Comércio eletrônico (e-commerce)

Dados sobre comércio eletrônico - 2010

Atualizado em 19.8.2010

Os dados abaixo foram publicados em noticiários e órgãos especializados em comércio eletrônico. As fontes estão citadas em cada nota. Para ver os dados de 2006 até hoje, consulte as outras páginas desta seção (ver barra de navegação à esquerda).

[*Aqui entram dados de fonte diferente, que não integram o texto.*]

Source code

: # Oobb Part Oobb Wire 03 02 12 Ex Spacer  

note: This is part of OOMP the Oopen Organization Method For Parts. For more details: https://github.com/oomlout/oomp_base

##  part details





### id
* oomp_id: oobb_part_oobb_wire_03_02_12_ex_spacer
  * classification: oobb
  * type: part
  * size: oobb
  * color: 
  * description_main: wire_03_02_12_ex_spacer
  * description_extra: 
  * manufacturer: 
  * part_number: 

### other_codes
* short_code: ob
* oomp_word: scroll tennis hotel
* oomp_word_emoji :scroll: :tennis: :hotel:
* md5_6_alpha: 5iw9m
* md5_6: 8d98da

Ver também Dados sobre o uso da internet no Brasil.

Comércio eletrônico no Brasil

 O tíquete médio das compras onlineno primeiro semestre de 2010 foi de R$ 379,00. As categorias de produtos mais vendidas no 1º semestre do e-commerce em 2010 foram: livros e assinaturas de revistas e jornais, eletrodomésticos, saúde, beleza e medicamentos, informática, eletrônicos (Economia Digital, 22ª edição do Relatório WebShoppers elaborado pela e-bit, com o apoio da Câmara Brasileira de Comércio Eletrônico, camara-e.net)

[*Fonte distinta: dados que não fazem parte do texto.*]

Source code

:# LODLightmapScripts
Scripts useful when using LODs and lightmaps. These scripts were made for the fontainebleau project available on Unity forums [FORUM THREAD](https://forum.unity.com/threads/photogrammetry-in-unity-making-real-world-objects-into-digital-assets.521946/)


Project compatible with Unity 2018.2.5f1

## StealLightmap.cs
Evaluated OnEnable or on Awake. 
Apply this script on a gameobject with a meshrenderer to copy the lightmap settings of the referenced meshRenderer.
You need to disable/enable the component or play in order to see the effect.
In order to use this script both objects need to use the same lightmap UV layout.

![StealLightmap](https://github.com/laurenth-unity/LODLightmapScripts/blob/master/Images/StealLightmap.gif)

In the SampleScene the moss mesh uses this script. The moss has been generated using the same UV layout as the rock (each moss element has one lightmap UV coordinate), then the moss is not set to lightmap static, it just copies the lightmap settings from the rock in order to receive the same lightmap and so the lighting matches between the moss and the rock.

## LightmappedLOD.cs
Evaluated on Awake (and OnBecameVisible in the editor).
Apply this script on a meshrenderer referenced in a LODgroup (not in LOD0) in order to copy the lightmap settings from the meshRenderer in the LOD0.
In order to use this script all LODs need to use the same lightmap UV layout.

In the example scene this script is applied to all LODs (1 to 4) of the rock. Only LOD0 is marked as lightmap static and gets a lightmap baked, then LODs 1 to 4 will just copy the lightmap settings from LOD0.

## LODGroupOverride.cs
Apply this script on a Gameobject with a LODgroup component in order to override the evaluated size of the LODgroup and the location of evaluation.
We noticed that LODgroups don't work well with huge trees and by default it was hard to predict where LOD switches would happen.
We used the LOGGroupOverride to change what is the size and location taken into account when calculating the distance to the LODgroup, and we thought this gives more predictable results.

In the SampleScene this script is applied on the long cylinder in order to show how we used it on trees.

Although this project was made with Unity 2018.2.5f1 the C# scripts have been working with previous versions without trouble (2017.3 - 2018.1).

 O faturamento do comércio eletrônico no primeiro semestre no Brasil foi de R$ 6,7 bilhões, 40% a mais que no primeiro semestre de 2009 (R$ 4,8 bilhões).

Cerca de 55% dos consumidores que fizeram compras online estimulados por redes sociais são mulheres, o que pode indicar que público feminino é mais facilmente seduzido pelas ofertas ou recomendações nesse canal. No comércio eletrônico em geral, a divisão é igual: 50% são homens, 50% mulheres. Em relação  à idade, os compradores provenientes de redes sociais são, em média, sete anos mais jovens  que os do mercado: 34 contra 41. 14% dos consumidores online disseram que começaram, mas acabaram a compra.  (IDGNow, dados da e-bit com apoio da camara e-net, acesso em 12.8.2010)

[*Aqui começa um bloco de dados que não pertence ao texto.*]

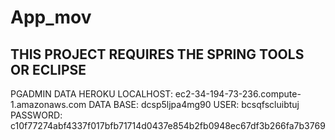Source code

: # App_mov
THIS PROJECT REQUIRES THE SPRING TOOLS OR ECLIPSE 
-----------------
PGADMIN 
DATA HEROKU
LOCALHOST: ec2-34-194-73-236.compute-1.amazonaws.com
DATA BASE: dcsp5ljpa4mg90
USER: bcsqfscluibtuj
PASSWORD: c10f77274abf4337f017bfb71714d0437e854b2fb0948ec67df3b266fa7b3769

 A rede Walmart no Brasil pretende dobrar as vendas online de 2009 para 2010, com o aumento da oferta de 10 mil itens em 11 categorias em 2009 para 100 mil itens, em 21 seções até o final de 2010. O Carrefour também se lançou no mercado brasileiro de comércio eletrônico ao colocar no ar o seu portal de comércio eletrônico em 2009. A Nova PontoCom, marca de comércio eletrônico resultaod da associação da Grupo Pão de Açúcar e a Casas Bahia, ameaça assumir a liderança do varejo online no país. Com vendas estimadas em R$ 500 milhões para 2010, a operação ocupa atualmente a segunda posição do segmento no Brasil, atrás apenas de B2W, consórcio formado pela integração de Submarino.com e Lojas Americanas. Passagens aéreas, com destaque para a companhia aérea Gol, e eletroeletrônicos são os produtos mais comprados pela internet no Brasil. (OJornal.net, dados do estudo encomendado pela Visa e realizado pela AméricaEconomía Intelligence, unidade de análises da revista AméricaEconomia, acesso em 18.6.2010)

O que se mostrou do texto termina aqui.